[[ EXERCISE INPUT open ]]

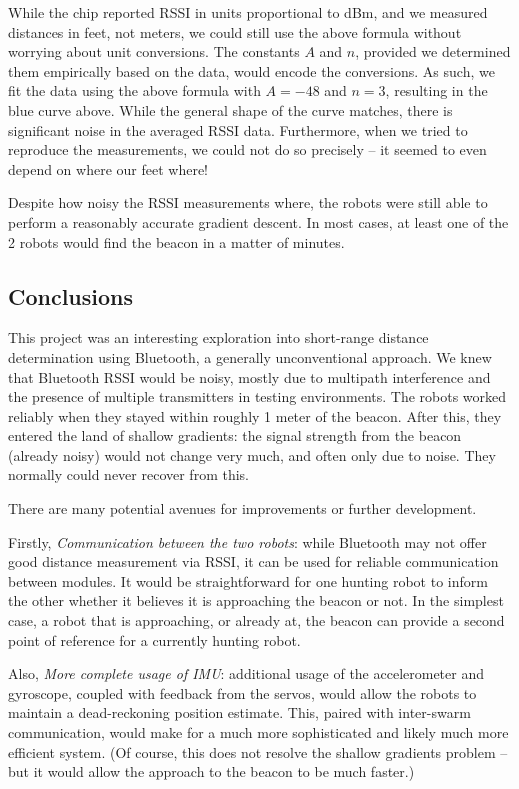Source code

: \documentclass[]{article}
\begin{document}
While the chip reported RSSI in units proportional to dBm, and we
measured distances in feet, not meters, we could still use the above
formula without worrying about unit conversions. The constants $A$ and
$n$, provided we determined them empirically based on the data, would
encode the conversions. As such, we fit the data using the above formula
with $A=-48$ and $n=3$, resulting in the blue curve above. While the
general shape of the curve matches, there is significant noise in the
averaged RSSI data. Furthermore, when we tried to reproduce the
measurements, we could not do so precisely -- it seemed to even depend
on where our feet where!

Despite how noisy the RSSI measurements where, the robots were still
able to perform a reasonably accurate gradient descent. In most cases,
at least one of the 2 robots would find the beacon in a matter of
minutes.

\subsection{Conclusions}

This project was an interesting exploration into short-range distance
determination using Bluetooth, a generally unconventional approach.
We knew that Bluetooth RSSI would be noisy, mostly due to multipath interference and the presence of multiple transmitters in testing environments.
The robots worked reliably when they stayed within roughly 1 meter of the beacon.
After this, they entered the land of shallow gradients:
the signal strength from the beacon (already noisy) would not change very
much, and often only due to noise.
They normally could never recover from this.



There are many potential avenues for improvements or further
development.

Firstly, \emph{Communication between the two robots}: while Bluetooth may not offer good distance measurement via RSSI, it can be used for reliable  communication between modules.
It would be straightforward for one hunting robot to inform the other whether it believes it is approaching the beacon or not.
In the simplest case, a robot that is approaching, or already at, the beacon can provide a second point of reference for a currently hunting robot.

Also, \emph{More complete usage of IMU}: additional usage of the accelerometer and gyroscope, coupled with feedback from the servos, would allow the robots to maintain a dead-reckoning position estimate.
This, paired with inter-swarm communication, would make for a much more sophisticated and likely much more efficient system.
(Of course, this does not resolve the shallow gradients problem -- but it would allow the approach to the beacon to be much faster.)

{}

\end{document}
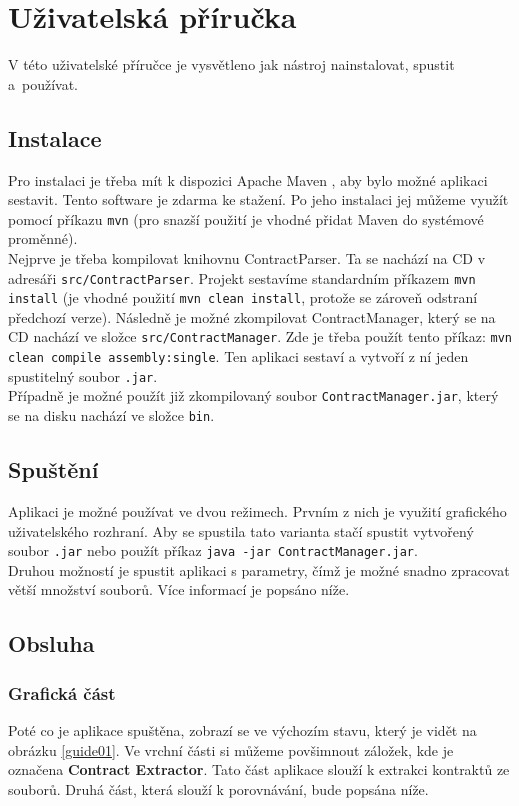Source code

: \chapter{Uživatelská příručka}	
	V této uživatelské příručce je vysvětleno jak nástroj nainstalovat, spustit a~používat.
	
	\section{Instalace}
		Pro instalaci je třeba mít k dispozici Apache Maven \cite{maven}, aby bylo možné aplikaci sestavit. Tento software je zdarma ke stažení. Po jeho instalaci jej můžeme využít pomocí příkazu \texttt{mvn} (pro snazší použití je vhodné přidat Maven do systémové proměnné).\\
		
		Nejprve je třeba kompilovat knihovnu ContractParser. Ta se nachází na CD v adresáři \texttt{src/ContractParser}. Projekt sestavíme standardním příkazem \texttt{mvn install} (je vhodné použití \texttt{mvn clean install}, protože se zároveň odstraní předchozí verze). Následně je možné zkompilovat ContractManager, který se na CD nachází ve složce \texttt{src/ContractManager}. Zde je třeba použít tento příkaz: \texttt{mvn clean compile assembly:single}. Ten aplikaci sestaví a vytvoří z ní jeden spustitelný soubor \texttt{.jar}.\\
		
		Případně je možné použít již zkompilovaný soubor \texttt{ContractManager.jar}, který se na disku nachází ve složce \texttt{bin}.
	
	\section{Spuštění}
		Aplikaci je možné používat ve dvou režimech. Prvním z nich je využití grafického uživatelského rozhraní. Aby se spustila tato varianta stačí spustit vytvořený soubor \texttt{.jar} nebo použít příkaz \texttt{java -jar ContractManager.jar}.\\
		
		Druhou možností je spustit aplikaci s parametry, čímž je možné snadno zpracovat větší množství souborů. Více informací je popsáno níže.
	
	\section{Obsluha}
	
		\subsection{Grafická část}
			Poté co je aplikace spuštěna, zobrazí se ve výchozím stavu, který je vidět na obrázku \ref{guide01}. Ve vrchní části si můžeme povšimnout záložek, kde je označena \textbf{Contract Extractor}. Tato část aplikace slouží k extrakci kontraktů ze souborů. Druhá část, která slouží k porovnávání, bude popsána níže.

[[ EXERCISE INPUT closed ]]

* **EXERCISE**:
Look through the records for the word "Bluetooth". Every line that has it should be copied.

* **PROBLEM SOLUTION**:
determination using Bluetooth, a generally unconventional approach.
We knew that Bluetooth RSSI would be noisy, mostly due to multipath interference and the presence of multiple transmitters in testing environments.
Firstly, \emph{Communication between the two robots}: while Bluetooth may not offer good distance measurement via RSSI, it can be used for reliable  communication between modules.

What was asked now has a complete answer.